▶ _WHAT THE TASK REQUIRES_
Below are records; how many of their lines contain "compte"? Answer with only the number.

▶ _RECORDS FOR PROCESSING_
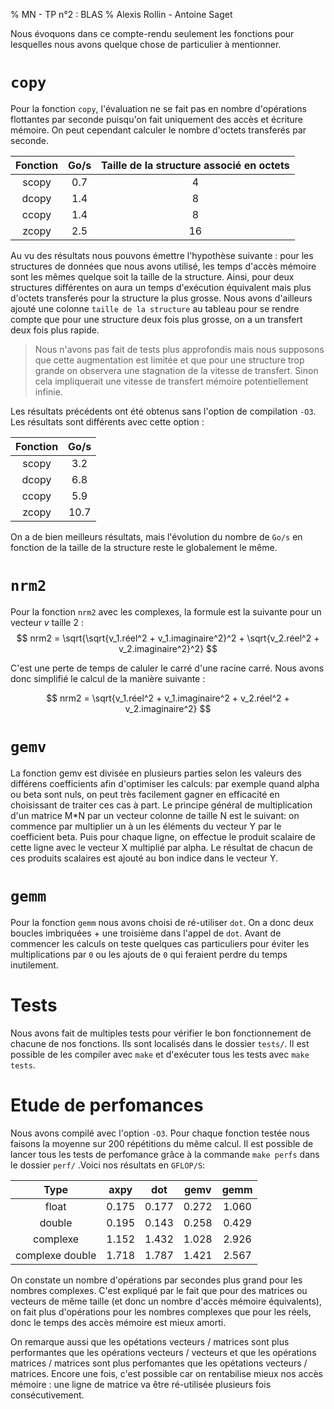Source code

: % MN - TP n°2 : BLAS
% Alexis Rollin - Antoine Saget

Nous évoquons dans ce compte-rendu seulement les fonctions pour lesquelles nous avons quelque chose de particulier à mentionner. 

# `copy`

Pour la fonction `copy`, l'évaluation ne se fait pas en nombre d'opérations flottantes par seconde puisqu'on fait uniquement des accès et écriture mémoire. On peut cependant calculer le nombre d'octets transferés par seconde. 

| Fonction | Go/s  | Taille de la structure associé en octets |
| :------: | :---: | :--------------------------------------: |
|  scopy   |  0.7  |                    4                     |
|  dcopy   |  1.4  |                    8                     |
|  ccopy   |  1.4  |                    8                     |
|  zcopy   |  2.5  |                    16                    |

Au vu des résultats nous pouvons émettre l'hypothèse suivante : pour les structures de données que nous avons utilisé, les temps d'accès mémoire sont les mêmes quelque soit la taille de la structure. Ainsi, pour deux structures différentes on aura un temps d'exécution équivalent mais plus d'octets transferés pour la structure la plus grosse. Nous avons d'ailleurs ajouté une colonne `taille de la structure` au tableau pour se rendre compte que pour une structure deux fois plus grosse, on a un transfert deux fois plus rapide.

> Nous n'avons pas fait de tests plus approfondis mais nous supposons que cette augmentation est limitée et que pour une structure trop grande on observera une stagnation de la vitesse de transfert. Sinon cela impliquerait une vitesse de transfert mémoire potentiellement infinie.

Les résultats précédents ont été obtenus sans l'option de compilation `-O3`. Les résultats sont différents avec cette option : 

| Fonction | Go/s  |
| :------: | :---: |
|  scopy   |  3.2  |
|  dcopy   |  6.8  |
|  ccopy   |  5.9  |
|  zcopy   | 10.7  |

On a de bien meilleurs résultats, mais l'évolution du nombre de `Go/s` en fonction de la taille de la structure reste le globalement le même. 

# `nrm2`

Pour la fonction `nrm2` avec les complexes, la formule est la suivante pour un vecteur $v$ taille 2 :
$$
nrm2 = \sqrt{\sqrt{v_1.réel^2 + v_1.imaginaire^2}^2 + \sqrt{v_2.réel^2 + v_2.imaginaire^2}^2}
$$

C'est une perte de temps de caluler le carré d'une racine carré. Nous avons donc simplifié le calcul de la manière suivante :

$$
nrm2 = \sqrt{v_1.réel^2 + v_1.imaginaire^2 + v_2.réel^2 + v_2.imaginaire^2}
$$

# `gemv`

La fonction gemv est divisée en plusieurs parties selon les valeurs des différens coefficients afin d'optimiser les calculs: par exemple quand alpha ou beta sont nuls, on peut très facilement gagner en efficacité en choisissant de traiter ces cas à part. Le principe général de multiplication d'un matrice M*N par un vecteur colonne de taille N est le suivant: on commence par multiplier un à un les éléments du vecteur Y par le coefficient beta. Puis pour chaque ligne, on effectue le produit scalaire de cette ligne avec le vecteur X multiplié par alpha. Le résultat de chacun de ces produits scalaires est ajouté au bon indice dans le vecteur Y.

# `gemm`

Pour la fonction `gemm` nous avons choisi de ré-utiliser `dot`. On a donc deux boucles imbriquées + une troisième dans l'appel de `dot`. Avant de commencer les calculs on teste quelques cas particuliers pour éviter les multiplications par `0` ou les ajouts de `0` qui feraient perdre du temps inutilement. 

# Tests

Nous avons fait de multiples tests pour vérifier le bon fonctionnement de chacune de nos fonctions. Ils sont localisés dans le dossier `tests/`. Il est possible de les compiler avec `make` et d'exécuter tous les tests avec `make tests`.

# Etude de perfomances

Nous avons compilé avec l'option `-O3`. Pour chaque fonction testée nous faisons la moyenne sur $200$ répétitions du même calcul. Il est possible de lancer tous les tests de perfomance grâce à la commande `make perfs` dans le dossier `perf/` .Voici nos résultats en `GFLOP/S`:

|      Type       | axpy  |  dot  | gemv  | gemm  |
| :-------------: | :---: | :---: | :---: | :---: |
|      float      | 0.175 | 0.177 | 0.272 | 1.060 |
|     double      | 0.195 | 0.143 | 0.258 | 0.429 |
|    complexe     | 1.152 | 1.432 | 1.028 | 2.926 |
| complexe double | 1.718 | 1.787 | 1.421 | 2.567 |

On constate un nombre d'opérations par secondes plus grand pour les nombres complexes. C'est expliqué par le fait que pour des matrices ou vecteurs de même taille (et donc un nombre d'accès mémoire équivalents), on fait plus d'opérations pour les nombres complexes que pour les réels, donc le temps des accès mémoire est mieux amorti.

On remarque aussi que les opétations vecteurs / matrices sont plus performantes que les opérations vecteurs / vecteurs et que les opérations matrices / matrices sont plus perfomantes que les opétations vecteurs / matrices. Encore une fois, c'est possible car on rentabilise mieux nos accès mémoire : une ligne de matrice va être ré-utilisée plusieurs fois consécutivement.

▶ _PROBLEM SOLUTION_
2